_What needs to be done_
Please return every line of the records that contains the word "with".

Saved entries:
== == ==

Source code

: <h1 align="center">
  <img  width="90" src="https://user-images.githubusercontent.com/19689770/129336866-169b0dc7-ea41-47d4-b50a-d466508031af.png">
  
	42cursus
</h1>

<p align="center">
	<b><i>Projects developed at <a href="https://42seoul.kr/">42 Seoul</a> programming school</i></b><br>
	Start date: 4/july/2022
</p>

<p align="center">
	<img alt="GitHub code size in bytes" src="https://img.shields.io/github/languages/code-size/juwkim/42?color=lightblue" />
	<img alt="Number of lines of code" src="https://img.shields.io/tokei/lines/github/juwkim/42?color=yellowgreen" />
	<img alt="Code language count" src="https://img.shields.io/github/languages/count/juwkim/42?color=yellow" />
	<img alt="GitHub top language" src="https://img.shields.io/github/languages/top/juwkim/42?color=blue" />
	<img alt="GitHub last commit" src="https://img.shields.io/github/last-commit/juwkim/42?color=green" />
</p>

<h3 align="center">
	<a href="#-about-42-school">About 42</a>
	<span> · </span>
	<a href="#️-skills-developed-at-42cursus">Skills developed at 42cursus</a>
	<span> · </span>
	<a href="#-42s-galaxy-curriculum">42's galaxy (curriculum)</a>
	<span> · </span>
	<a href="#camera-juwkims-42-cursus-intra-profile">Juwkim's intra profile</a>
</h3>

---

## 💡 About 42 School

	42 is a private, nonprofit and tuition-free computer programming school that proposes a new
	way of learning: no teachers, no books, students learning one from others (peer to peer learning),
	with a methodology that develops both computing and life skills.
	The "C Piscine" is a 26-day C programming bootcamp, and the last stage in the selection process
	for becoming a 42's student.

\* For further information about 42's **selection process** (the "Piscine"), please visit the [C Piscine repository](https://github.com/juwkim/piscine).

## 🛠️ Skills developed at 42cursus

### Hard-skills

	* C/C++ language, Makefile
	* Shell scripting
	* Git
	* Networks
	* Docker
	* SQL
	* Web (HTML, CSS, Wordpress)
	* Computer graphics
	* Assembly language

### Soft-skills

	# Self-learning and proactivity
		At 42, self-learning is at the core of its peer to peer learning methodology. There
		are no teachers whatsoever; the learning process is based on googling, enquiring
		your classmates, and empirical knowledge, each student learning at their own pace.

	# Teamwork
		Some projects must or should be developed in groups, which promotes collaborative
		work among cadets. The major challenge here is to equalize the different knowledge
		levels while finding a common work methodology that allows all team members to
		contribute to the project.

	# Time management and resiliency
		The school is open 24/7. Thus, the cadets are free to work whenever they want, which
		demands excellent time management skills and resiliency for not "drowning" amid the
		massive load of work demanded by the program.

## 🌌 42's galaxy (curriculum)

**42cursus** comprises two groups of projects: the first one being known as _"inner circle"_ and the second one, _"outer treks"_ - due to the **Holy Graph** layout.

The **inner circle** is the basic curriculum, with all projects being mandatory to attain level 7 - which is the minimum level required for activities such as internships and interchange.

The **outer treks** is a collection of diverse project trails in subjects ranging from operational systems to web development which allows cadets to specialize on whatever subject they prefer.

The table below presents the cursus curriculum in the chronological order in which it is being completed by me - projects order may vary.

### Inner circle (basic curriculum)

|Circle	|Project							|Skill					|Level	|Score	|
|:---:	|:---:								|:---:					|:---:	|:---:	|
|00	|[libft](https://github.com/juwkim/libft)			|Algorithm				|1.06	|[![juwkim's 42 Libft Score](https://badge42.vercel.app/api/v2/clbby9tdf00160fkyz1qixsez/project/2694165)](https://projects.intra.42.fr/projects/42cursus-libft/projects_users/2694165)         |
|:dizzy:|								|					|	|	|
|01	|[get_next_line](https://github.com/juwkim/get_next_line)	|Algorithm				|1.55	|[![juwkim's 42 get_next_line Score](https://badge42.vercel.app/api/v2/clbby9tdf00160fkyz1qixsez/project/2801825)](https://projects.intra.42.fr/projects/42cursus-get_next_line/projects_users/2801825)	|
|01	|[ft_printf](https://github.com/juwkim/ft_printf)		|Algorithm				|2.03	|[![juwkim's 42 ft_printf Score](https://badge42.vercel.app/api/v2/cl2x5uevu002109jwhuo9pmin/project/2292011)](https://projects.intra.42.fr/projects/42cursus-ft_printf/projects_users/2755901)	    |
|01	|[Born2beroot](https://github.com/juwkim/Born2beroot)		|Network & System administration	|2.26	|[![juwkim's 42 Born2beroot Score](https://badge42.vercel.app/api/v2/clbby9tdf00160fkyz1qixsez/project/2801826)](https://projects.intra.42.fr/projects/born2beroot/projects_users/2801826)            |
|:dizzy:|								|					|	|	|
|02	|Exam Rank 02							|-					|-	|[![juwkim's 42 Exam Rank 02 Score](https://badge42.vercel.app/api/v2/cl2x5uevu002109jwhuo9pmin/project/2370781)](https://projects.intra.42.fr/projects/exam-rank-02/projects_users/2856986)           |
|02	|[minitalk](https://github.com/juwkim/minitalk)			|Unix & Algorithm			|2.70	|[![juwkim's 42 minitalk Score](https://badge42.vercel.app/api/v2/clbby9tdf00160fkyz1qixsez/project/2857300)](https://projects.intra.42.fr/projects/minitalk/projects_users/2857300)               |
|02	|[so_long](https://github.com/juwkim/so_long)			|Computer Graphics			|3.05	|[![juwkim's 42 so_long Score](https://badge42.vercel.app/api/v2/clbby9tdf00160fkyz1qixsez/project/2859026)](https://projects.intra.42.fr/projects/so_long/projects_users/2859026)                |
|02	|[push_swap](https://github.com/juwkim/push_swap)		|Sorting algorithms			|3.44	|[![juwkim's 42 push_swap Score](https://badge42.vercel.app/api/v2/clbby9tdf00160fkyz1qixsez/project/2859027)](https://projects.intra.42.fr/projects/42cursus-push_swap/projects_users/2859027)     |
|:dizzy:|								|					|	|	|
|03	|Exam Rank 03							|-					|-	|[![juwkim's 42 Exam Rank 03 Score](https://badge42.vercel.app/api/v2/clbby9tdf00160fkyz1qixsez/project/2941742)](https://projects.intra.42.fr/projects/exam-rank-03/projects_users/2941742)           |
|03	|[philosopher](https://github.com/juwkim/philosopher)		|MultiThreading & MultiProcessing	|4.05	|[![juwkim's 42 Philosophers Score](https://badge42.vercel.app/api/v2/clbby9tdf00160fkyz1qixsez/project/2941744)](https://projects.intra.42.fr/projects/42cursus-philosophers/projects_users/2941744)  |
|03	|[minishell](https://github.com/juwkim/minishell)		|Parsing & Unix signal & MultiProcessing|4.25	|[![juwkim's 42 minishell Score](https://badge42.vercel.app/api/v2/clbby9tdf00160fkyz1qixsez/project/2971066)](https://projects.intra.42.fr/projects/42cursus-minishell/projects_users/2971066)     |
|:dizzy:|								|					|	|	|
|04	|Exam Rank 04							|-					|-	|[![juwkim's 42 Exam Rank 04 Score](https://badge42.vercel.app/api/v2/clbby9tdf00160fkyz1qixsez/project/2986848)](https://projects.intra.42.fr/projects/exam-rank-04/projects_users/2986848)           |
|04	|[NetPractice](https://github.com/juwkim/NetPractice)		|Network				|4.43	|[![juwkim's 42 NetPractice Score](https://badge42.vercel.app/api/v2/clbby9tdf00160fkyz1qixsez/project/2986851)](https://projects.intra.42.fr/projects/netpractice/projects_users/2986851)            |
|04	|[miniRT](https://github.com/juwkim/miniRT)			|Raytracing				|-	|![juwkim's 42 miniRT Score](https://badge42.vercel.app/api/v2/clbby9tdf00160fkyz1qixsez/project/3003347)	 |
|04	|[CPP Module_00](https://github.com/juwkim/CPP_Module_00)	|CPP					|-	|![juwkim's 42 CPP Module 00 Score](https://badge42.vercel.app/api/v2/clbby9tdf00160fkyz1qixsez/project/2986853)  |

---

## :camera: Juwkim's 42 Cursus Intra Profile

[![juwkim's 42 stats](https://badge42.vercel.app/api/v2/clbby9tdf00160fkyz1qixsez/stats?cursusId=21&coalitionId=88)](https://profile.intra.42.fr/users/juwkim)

== == ==

_Output for this task_
	with a methodology that develops both computing and life skills.
The **inner circle** is the basic curriculum, with all projects being mandatory to attain level 7 - which is the minimum level required for activities such as internships and interchange.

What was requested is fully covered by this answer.